Stored data:
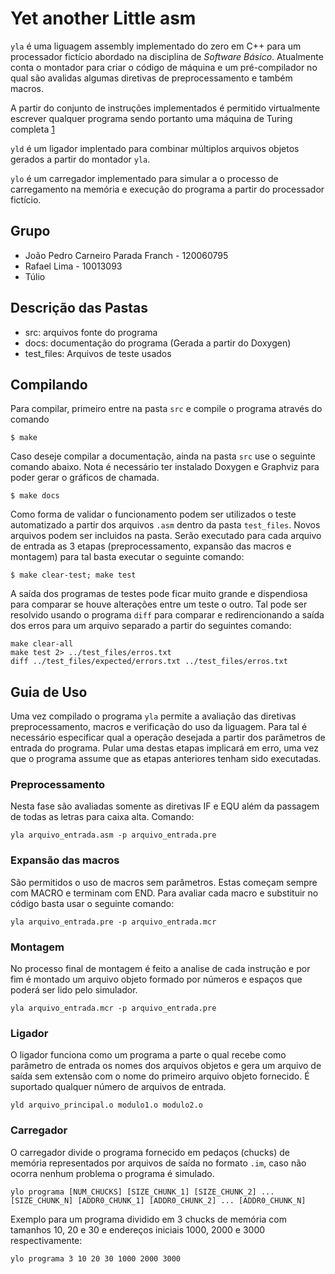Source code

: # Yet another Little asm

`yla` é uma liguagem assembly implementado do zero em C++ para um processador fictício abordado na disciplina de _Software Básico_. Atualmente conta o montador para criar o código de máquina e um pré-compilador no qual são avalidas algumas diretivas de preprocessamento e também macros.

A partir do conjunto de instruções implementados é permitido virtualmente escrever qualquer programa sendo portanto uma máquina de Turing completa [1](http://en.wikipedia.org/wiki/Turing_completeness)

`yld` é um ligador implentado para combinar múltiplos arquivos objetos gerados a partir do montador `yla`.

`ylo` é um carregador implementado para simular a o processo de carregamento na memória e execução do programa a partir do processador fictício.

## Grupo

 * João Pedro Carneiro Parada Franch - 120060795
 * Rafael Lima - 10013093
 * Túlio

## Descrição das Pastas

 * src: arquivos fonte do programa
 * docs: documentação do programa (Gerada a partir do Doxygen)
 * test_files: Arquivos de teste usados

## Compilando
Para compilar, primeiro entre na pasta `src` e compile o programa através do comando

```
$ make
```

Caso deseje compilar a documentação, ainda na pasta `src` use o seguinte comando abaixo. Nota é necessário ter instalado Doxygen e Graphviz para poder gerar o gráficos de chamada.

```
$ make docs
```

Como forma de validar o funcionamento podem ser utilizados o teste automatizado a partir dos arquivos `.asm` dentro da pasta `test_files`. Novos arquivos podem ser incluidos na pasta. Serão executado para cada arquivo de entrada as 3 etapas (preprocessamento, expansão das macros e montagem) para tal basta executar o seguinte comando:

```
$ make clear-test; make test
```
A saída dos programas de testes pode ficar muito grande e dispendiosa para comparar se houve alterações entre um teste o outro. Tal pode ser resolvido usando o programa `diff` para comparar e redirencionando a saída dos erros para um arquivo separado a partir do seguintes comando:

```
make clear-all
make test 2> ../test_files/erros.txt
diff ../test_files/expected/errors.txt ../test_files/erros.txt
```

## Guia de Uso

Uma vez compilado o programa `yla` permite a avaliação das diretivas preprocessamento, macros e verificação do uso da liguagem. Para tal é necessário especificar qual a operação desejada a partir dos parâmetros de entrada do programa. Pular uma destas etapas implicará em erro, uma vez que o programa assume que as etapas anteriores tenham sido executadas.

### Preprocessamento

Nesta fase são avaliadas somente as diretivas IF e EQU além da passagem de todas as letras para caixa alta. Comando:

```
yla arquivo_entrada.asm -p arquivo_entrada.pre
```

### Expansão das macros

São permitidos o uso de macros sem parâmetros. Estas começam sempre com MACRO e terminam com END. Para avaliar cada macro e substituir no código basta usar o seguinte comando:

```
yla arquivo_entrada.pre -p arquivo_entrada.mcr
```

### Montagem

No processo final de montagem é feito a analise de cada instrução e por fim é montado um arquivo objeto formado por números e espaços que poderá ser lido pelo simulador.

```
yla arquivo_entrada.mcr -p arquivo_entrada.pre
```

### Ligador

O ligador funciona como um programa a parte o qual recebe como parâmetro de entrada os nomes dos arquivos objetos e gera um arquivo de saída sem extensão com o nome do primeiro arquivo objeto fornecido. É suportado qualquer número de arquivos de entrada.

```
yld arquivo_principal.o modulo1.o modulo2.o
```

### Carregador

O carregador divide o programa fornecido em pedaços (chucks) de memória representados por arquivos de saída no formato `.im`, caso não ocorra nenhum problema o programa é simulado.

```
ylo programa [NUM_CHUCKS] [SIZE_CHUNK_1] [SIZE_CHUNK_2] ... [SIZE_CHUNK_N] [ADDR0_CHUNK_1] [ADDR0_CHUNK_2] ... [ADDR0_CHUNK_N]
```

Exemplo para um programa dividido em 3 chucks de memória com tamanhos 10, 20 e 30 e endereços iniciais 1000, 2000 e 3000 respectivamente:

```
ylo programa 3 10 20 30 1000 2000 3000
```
* * *
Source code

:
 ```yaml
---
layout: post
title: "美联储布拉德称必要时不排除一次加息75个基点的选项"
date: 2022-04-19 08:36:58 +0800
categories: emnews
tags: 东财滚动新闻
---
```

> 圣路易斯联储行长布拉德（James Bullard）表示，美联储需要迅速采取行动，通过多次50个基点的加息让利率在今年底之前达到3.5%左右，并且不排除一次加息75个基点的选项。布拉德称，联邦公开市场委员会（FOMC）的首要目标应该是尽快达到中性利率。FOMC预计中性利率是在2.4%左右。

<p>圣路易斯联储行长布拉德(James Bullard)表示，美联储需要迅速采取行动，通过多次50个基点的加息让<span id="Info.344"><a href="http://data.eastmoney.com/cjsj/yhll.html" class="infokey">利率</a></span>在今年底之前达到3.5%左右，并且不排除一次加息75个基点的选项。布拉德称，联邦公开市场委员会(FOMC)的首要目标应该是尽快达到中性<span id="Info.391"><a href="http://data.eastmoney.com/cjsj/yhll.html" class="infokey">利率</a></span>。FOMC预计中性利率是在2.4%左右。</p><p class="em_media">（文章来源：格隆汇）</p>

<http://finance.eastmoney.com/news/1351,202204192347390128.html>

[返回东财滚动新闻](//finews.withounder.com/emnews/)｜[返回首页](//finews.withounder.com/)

Exercise aim: Say how many lines in the records above hold "联邦公开市场委员会", and give no other text.

Result for this exercise: 2